Negotiators of the government and the Moro Islamic Liberation Front (MILF) will meet today, December 4, in Kuala Lumpur to settle the details on power sharing and normalization that are preventing them from clinching a comprehensive peace accord more than a year after inking a landmark preliminary pact.
On the same day, public consultations on the Bangsamoro Basic Law kick off in Lanao del Norte, spearheaded by civil society organizations that entered into a partnership with the Bangsamoro Transition Commission (BTC).
The first consultations will take place in two clusters covering at least four of the province’s 22 towns December 4 with former Iligan City mayor Franklin Quijano serving as facilitator.
All the towns plus Iligan City will hopefully be covered by December 7, said Gimaidee Ann Cadotdot of the Pailig Academy for Grassroots Democracy (PAGD), secretariat of the Lanao consultations.
Hammering consensus
Wednesday’s meeting of the peace panels is widely expected to be focused on hammering consensus on power sharing, which will essentially spell out the governance powers devolved by the central government to the Bangsamoro, and the scheme for the exercise of powers the two entities share.

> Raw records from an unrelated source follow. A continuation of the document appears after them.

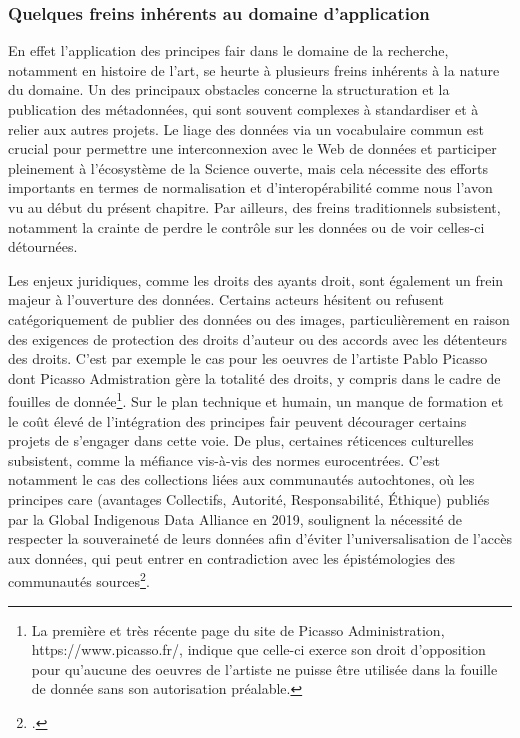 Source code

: \subsubsection{Quelques freins inhérents au domaine d'application}
En effet l'application des principes  \acrshort{fair} dans le domaine de la recherche, notamment en histoire de l’art, se heurte à plusieurs freins inhérents à la nature du domaine. Un des principaux obstacles concerne la structuration et la publication des métadonnées, qui sont souvent complexes à standardiser et à relier aux autres projets. Le liage des données via un vocabulaire commun est crucial pour permettre une interconnexion avec le Web de données et participer pleinement à l’écosystème de la Science ouverte, mais cela nécessite des efforts importants en termes de normalisation et d’interopérabilité comme nous l'avon vu au début du présent chapitre. Par ailleurs, des freins traditionnels subsistent, notamment la crainte de perdre le contrôle sur les données ou de voir celles-ci détournées. 

Les enjeux juridiques, comme les droits des ayants droit, sont également un frein majeur à l’ouverture des données. Certains acteurs hésitent ou refusent catégoriquement de publier des données ou des images, particulièrement en raison des exigences de protection des droits d’auteur ou des accords avec les détenteurs des droits. C'est par exemple le cas pour les oeuvres de l'artiste Pablo Picasso dont Picasso Admistration gère la totalité des droits, y compris dans le cadre de fouilles de donnée\footnote{La première et très récente page du site de Picasso Administration, https://www.picasso.fr/, indique que celle-ci exerce son droit d'opposition pour qu'aucune des oeuvres de l'artiste ne puisse être utilisée dans la fouille de donnée sans son autorisation préalable.}. Sur le plan technique et humain, un manque de formation et le coût élevé de l’intégration des principes  \acrshort{fair} peuvent décourager certains projets de s’engager dans cette voie. De plus, certaines réticences culturelles subsistent, comme la méfiance vis-à-vis des normes eurocentrées. C'est notamment le cas des collections liées aux communautés autochtones, où les principes \acrshort{care} (avantages Collectifs, Autorité, Responsabilité, Éthique) publiés par la Global Indigenous Data Alliance en 2019, soulignent la nécessité de respecter la souveraineté de leurs données afin d'éviter l’universalisation de l’accès aux données, qui peut entrer en contradiction avec les épistémologies des communautés sources\footcite{REDDENSouverainete2023}.

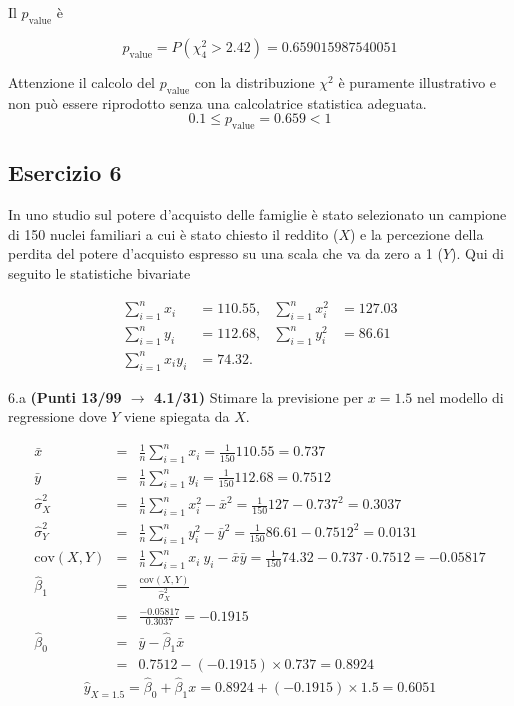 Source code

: \documentclass[
  11pt,
]{book}
\theoremstyle{mytheoremstyle}
\theoremstyle{mydefstyle}
\newenvironment{sol}
  {
  \begin{tcolorbox}[enhanced,breakable,arc=0.1mm,boxrule=1pt,colback=white,colframe=iblue,
  title=\bf \fontfamily{lmss}\selectfont \hspace{.5 cm} Soluzione,drop fuzzy shadow]

}{
\end{tcolorbox}
  }
\begin{document}
\begin{sol}
Il \(p_{\text{value}}\) è

\[ p_{\text{value}} = P(\chi^2_{4}>2.42)=0.659015987540051 \]

Attenzione il calcolo del \(p_\text{value}\) con la distribuzione \(\chi^2\) è puramente illustrativo e non può essere riprodotto senza una calcolatrice statistica adeguata.\[
 0.1 \leq p_\text{value}= 0.659 < 1 
\]

\end{sol}

\subsection{Esercizio 6}\label{esercizio-6-8}

In uno studio sul potere d'acquisto delle famiglie è stato selezionato un campione di 150 nuclei familiari
a cui è stato chiesto il reddito (\(X\)) e la percezione della perdita del potere d'acquisto espresso su una scala che va da zero a 1 (\(Y\)).
Qui di seguito le statistiche bivariate

\begin{align*}
\sum_{i=1}^n x_i &= 110.55,   &\sum_{i=1}^n x_i^2 &= 127.03 \\
\sum_{i=1}^n y_i &= 112.68,   &\sum_{i=1}^n y_i^2 &= 86.61 \\
\sum_{i=1}^n x_iy_i &= 74.32.    
\end{align*}

6.a \textbf{(Punti 13/99 \(\rightarrow\) 4.1/31)} Stimare la previsione per \(x=1.5\) nel modello di regressione dove \(Y\) viene spiegata da \(X\).

\begin{sol}
\begin{eqnarray*}
           \bar x &=&\frac 1 n\sum_{i=1}^n x_i = \frac {1}{ 150 }  110.55 =  0.737 \\
           \bar y &=&\frac 1 n\sum_{i=1}^n y_i = \frac {1}{ 150 }  112.68 =  0.7512 \\
           \hat\sigma_X^2&=&\frac 1 n\sum_{i=1}^n x_i^2-\bar x^2=\frac {1}{ 150 }  127  - 0.737 ^2= 0.3037 \\
           \hat\sigma_Y^2&=&\frac 1 n\sum_{i=1}^n y_i^2-\bar y^2=\frac {1}{ 150 }  86.61  - 0.7512 ^2= 0.0131 \\
           \text{cov}(X,Y)&=&\frac 1 n\sum_{i=1}^n x_i~y_i-\bar x\bar y=\frac {1}{ 150 }  74.32 - 0.737 \cdot 0.7512 = -0.05817 \\
           \hat\beta_1 &=& \frac{\text{cov}(X,Y)}{\hat\sigma_X^2} \\
                    &=& \frac{ -0.05817 }{ 0.3037 }  =  -0.1915 \\
           \hat\beta_0 &=& \bar y - \hat\beta_1 \bar x\\
                    &=&  0.7512 - (-0.1915) \times  0.737 = 0.8924 
         \end{eqnarray*}\[\hat y_{X= 1.5 }=\hat\beta_0+\hat\beta_1 x= 0.8924 + (-0.1915) \times 1.5 = 0.6051 \]

\end{sol}
\end{document}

The exploratory meeting on October, which was scheduled for 10 days but extended by another day, failed to muster agreement on the details.
Sun.Star Cagayan de Oro learned that last month, the parties met in Kuala Lumpur for several days of executive session, meaning, a process that involves only a small contingent from each side.
Sources familiar with the dynamics of the peace negotiations estimate that at the current pace of the panels, a comprehensive peace agreement could be forged around February next year.
The same sources also said it is likely that the issue of power sharing could be settled in the current meeting with about eight points up for negotiations, the most crucial of which are on internal waters and elections.
Completing a comprehensive peace agreement (CPA) was originally set for December 2012 based on the consensus enshrined in the Framework Agreement on the Bangsamoro (FAB) that was inked October 15 last year.
The CPA will consist of the FAB plus the annexes on transitional modalities, wealth sharing, power sharing and normalization. The last two annexes are yet to be finished.
Consultative exercise
The civil society-led consultations in Lanao del Norte is part of a Mindanao-wide effort to solicit inputs from grassroots communities regarding the charter of the future Bangsamoro self-governance entity that will replace the current Autonomous Region in Muslim Mindanao (Armm). This is covered by a memorandum of agreement between the BTC and at least 40 non-government groups and networks.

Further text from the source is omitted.